## Work instructions
For the word "size", tally the lines of the data that contain it and give the tally alone.

####################

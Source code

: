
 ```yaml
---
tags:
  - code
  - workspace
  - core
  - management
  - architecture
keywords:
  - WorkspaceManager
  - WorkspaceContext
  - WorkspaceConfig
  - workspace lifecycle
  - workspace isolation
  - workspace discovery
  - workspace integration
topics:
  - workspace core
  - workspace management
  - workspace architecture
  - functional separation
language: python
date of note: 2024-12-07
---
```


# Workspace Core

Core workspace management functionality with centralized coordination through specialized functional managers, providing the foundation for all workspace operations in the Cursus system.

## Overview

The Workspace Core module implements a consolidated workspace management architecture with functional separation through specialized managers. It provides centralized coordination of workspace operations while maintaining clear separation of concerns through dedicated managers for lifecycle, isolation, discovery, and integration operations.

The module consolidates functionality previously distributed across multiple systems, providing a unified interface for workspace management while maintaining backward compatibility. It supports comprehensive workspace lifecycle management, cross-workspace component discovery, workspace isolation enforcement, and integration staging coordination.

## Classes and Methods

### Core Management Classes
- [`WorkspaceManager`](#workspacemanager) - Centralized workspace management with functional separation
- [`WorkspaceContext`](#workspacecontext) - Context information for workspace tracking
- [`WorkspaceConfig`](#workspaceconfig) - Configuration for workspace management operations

####################

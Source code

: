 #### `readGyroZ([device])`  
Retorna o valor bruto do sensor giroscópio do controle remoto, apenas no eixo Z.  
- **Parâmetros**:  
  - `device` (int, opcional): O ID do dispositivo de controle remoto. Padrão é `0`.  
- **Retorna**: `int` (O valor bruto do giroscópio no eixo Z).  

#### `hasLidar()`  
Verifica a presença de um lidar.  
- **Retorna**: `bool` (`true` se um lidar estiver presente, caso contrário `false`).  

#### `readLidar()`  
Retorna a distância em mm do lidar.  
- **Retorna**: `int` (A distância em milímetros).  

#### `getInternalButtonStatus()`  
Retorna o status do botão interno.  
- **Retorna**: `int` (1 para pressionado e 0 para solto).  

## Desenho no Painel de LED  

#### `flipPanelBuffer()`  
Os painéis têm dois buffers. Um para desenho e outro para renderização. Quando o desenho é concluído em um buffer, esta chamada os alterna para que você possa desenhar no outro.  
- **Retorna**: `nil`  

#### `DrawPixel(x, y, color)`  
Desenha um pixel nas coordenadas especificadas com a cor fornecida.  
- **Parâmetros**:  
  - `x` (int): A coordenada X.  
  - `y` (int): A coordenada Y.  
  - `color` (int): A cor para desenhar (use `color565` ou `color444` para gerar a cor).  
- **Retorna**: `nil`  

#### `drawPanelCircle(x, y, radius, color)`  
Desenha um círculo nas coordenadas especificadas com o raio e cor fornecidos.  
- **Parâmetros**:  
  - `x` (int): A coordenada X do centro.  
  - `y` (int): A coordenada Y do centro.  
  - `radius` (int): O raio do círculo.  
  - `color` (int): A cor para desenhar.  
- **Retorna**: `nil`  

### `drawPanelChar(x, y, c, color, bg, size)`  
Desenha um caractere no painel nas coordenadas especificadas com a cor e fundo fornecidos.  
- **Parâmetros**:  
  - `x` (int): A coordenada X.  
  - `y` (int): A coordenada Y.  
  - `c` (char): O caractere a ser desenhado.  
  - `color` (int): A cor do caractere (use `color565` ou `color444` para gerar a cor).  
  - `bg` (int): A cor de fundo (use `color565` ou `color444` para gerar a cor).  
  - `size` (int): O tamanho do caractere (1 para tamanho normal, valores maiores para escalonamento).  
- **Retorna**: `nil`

####################

## Result of the exercise
2